* [TASK] Please return each of the entries below exactly as they appear.

* [INFORMATION SHOWN]
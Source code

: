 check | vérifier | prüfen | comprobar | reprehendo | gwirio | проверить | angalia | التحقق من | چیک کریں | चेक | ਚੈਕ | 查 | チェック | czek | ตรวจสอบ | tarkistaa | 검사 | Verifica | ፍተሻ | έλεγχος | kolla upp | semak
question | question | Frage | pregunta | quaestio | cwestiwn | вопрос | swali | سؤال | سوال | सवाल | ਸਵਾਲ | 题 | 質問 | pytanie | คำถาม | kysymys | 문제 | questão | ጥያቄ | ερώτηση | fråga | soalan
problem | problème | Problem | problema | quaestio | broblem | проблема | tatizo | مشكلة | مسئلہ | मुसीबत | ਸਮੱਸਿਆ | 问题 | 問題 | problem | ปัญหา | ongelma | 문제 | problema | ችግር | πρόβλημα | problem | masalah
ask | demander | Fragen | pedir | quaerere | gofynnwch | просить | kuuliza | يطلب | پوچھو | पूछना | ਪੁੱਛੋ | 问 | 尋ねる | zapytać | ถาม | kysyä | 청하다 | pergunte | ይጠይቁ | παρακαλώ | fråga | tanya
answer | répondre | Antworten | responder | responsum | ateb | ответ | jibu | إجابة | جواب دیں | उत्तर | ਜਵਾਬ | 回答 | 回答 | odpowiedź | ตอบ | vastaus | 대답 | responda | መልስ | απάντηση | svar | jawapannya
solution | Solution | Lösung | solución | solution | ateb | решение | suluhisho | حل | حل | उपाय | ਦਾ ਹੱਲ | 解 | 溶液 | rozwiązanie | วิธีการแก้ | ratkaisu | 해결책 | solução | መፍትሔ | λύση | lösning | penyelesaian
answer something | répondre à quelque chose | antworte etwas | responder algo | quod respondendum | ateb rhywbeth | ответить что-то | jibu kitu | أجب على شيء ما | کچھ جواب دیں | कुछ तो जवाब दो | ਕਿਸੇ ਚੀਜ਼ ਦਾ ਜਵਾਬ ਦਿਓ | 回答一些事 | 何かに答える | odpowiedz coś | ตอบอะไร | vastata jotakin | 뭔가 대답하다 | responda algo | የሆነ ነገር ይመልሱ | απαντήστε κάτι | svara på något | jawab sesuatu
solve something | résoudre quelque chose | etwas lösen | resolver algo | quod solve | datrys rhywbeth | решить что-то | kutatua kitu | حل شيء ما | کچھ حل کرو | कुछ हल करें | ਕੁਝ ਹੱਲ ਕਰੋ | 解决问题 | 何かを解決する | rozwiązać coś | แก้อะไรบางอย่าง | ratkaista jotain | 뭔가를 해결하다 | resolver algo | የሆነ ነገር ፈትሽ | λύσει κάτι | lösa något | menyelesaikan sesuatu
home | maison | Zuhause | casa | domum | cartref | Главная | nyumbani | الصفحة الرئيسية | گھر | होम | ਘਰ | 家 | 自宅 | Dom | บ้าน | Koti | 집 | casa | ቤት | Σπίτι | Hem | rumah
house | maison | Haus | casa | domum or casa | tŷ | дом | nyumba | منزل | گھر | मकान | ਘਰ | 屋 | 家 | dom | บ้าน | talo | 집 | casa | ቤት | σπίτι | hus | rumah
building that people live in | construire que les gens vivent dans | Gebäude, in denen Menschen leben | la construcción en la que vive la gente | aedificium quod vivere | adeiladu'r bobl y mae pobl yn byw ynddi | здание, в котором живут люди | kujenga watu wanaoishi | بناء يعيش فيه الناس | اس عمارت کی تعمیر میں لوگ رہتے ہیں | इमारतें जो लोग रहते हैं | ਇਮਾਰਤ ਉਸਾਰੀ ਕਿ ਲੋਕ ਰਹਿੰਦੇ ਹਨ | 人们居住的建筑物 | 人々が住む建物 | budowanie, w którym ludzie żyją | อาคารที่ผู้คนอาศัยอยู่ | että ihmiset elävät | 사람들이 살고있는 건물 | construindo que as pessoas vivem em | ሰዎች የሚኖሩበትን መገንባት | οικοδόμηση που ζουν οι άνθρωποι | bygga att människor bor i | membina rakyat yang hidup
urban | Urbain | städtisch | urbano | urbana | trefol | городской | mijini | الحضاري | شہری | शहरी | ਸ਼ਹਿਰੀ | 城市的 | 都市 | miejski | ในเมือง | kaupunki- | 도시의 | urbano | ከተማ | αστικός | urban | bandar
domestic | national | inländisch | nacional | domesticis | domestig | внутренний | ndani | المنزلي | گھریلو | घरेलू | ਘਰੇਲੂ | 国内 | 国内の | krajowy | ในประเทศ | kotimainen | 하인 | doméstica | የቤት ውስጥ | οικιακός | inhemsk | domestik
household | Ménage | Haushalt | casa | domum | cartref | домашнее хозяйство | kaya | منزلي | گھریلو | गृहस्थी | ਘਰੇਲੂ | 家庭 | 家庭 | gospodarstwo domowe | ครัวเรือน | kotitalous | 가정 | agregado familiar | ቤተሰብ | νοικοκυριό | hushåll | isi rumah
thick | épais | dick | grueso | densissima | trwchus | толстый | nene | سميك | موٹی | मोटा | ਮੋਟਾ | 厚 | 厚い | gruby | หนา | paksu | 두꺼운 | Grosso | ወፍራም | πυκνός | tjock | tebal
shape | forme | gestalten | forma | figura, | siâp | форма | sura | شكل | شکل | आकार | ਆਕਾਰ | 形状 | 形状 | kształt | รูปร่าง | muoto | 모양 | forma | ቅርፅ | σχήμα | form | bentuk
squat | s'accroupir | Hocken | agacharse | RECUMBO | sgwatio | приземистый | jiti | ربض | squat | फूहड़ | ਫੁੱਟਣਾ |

* [RESPONSE BELOW]
Source code

: check | vérifier | prüfen | comprobar | reprehendo | gwirio | проверить | angalia | التحقق من | چیک کریں | चेक | ਚੈਕ | 查 | チェック | czek | ตรวจสอบ | tarkistaa | 검사 | Verifica | ፍተሻ | έλεγχος | kolla upp | semak
question | question | Frage | pregunta | quaestio | cwestiwn | вопрос | swali | سؤال | سوال | सवाल | ਸਵਾਲ | 题 | 質問 | pytanie | คำถาม | kysymys | 문제 | questão | ጥያቄ | ερώτηση | fråga | soalan
problem | problème | Problem | problema | quaestio | broblem | проблема | tatizo | مشكلة | مسئلہ | मुसीबत | ਸਮੱਸਿਆ | 问题 | 問題 | problem | ปัญหา | ongelma | 문제 | problema | ችግር | πρόβλημα | problem | masalah
ask | demander | Fragen | pedir | quaerere | gofynnwch | просить | kuuliza | يطلب | پوچھو | पूछना | ਪੁੱਛੋ | 问 | 尋ねる | zapytać | ถาม | kysyä | 청하다 | pergunte | ይጠይቁ | παρακαλώ | fråga | tanya
answer | répondre | Antworten | responder | responsum | ateb | ответ | jibu | إجابة | جواب دیں | उत्तर | ਜਵਾਬ | 回答 | 回答 | odpowiedź | ตอบ | vastaus | 대답 | responda | መልስ | απάντηση | svar | jawapannya
solution | Solution | Lösung | solución | solution | ateb | решение | suluhisho | حل | حل | उपाय | ਦਾ ਹੱਲ | 解 | 溶液 | rozwiązanie | วิธีการแก้ | ratkaisu | 해결책 | solução | መፍትሔ | λύση | lösning | penyelesaian
answer something | répondre à quelque chose | antworte etwas | responder algo | quod respondendum | ateb rhywbeth | ответить что-то | jibu kitu | أجب على شيء ما | کچھ جواب دیں | कुछ तो जवाब दो | ਕਿਸੇ ਚੀਜ਼ ਦਾ ਜਵਾਬ ਦਿਓ | 回答一些事 | 何かに答える | odpowiedz coś | ตอบอะไร | vastata jotakin | 뭔가 대답하다 | responda algo | የሆነ ነገር ይመልሱ | απαντήστε κάτι | svara på något | jawab sesuatu
solve something | résoudre quelque chose | etwas lösen | resolver algo | quod solve | datrys rhywbeth | решить что-то | kutatua kitu | حل شيء ما | کچھ حل کرو | कुछ हल करें | ਕੁਝ ਹੱਲ ਕਰੋ | 解决问题 | 何かを解決する | rozwiązać coś | แก้อะไรบางอย่าง | ratkaista jotain | 뭔가를 해결하다 | resolver algo | የሆነ ነገር ፈትሽ | λύσει κάτι | lösa något | menyelesaikan sesuatu
home | maison | Zuhause | casa | domum | cartref | Главная | nyumbani | الصفحة الرئيسية | گھر | होम | ਘਰ | 家 | 自宅 | Dom | บ้าน | Koti | 집 | casa | ቤት | Σπίτι | Hem | rumah
house | maison | Haus | casa | domum or casa | tŷ | дом | nyumba | منزل | گھر | मकान | ਘਰ | 屋 | 家 | dom | บ้าน | talo | 집 | casa | ቤት | σπίτι | hus | rumah
building that people live in | construire que les gens vivent dans | Gebäude, in denen Menschen leben | la construcción en la que vive la gente | aedificium quod vivere | adeiladu'r bobl y mae pobl yn byw ynddi | здание, в котором живут люди | kujenga watu wanaoishi | بناء يعيش فيه الناس | اس عمارت کی تعمیر میں لوگ رہتے ہیں | इमारतें जो लोग रहते हैं | ਇਮਾਰਤ ਉਸਾਰੀ ਕਿ ਲੋਕ ਰਹਿੰਦੇ ਹਨ | 人们居住的建筑物 | 人々が住む建物 | budowanie, w którym ludzie żyją | อาคารที่ผู้คนอาศัยอยู่ | että ihmiset elävät | 사람들이 살고있는 건물 | construindo que as pessoas vivem em | ሰዎች የሚኖሩበትን መገንባት | οικοδόμηση που ζουν οι άνθρωποι | bygga att människor bor i | membina rakyat yang hidup
urban | Urbain | städtisch | urbano | urbana | trefol | городской | mijini | الحضاري | شہری | शहरी | ਸ਼ਹਿਰੀ | 城市的 | 都市 | miejski | ในเมือง | kaupunki- | 도시의 | urbano | ከተማ | αστικός | urban | bandar
domestic | national | inländisch | nacional | domesticis | domestig | внутренний | ndani | المنزلي | گھریلو | घरेलू | ਘਰੇਲੂ | 国内 | 国内の | krajowy | ในประเทศ | kotimainen | 하인 | doméstica | የቤት ውስጥ | οικιακός | inhemsk | domestik
household | Ménage | Haushalt | casa | domum | cartref | домашнее хозяйство | kaya | منزلي | گھریلو | गृहस्थी | ਘਰੇਲੂ | 家庭 | 家庭 | gospodarstwo domowe | ครัวเรือน | kotitalous | 가정 | agregado familiar | ቤተሰብ | νοικοκυριό | hushåll | isi rumah
thick | épais | dick | grueso | densissima | trwchus | толстый | nene | سميك | موٹی | मोटा | ਮੋਟਾ | 厚 | 厚い | gruby | หนา | paksu | 두꺼운 | Grosso | ወፍራም | πυκνός | tjock | tebal
shape | forme | gestalten | forma | figura, | siâp | форма | sura | شكل | شکل | आकार | ਆਕਾਰ | 形状 | 形状 | kształt | รูปร่าง | muoto | 모양 | forma | ቅርፅ | σχήμα | form | bentuk
squat | s'accroupir | Hocken | agacharse | RECUMBO | sgwatio | приземистый | jiti | ربض | squat | फूहड़ | ਫੁੱਟਣਾ |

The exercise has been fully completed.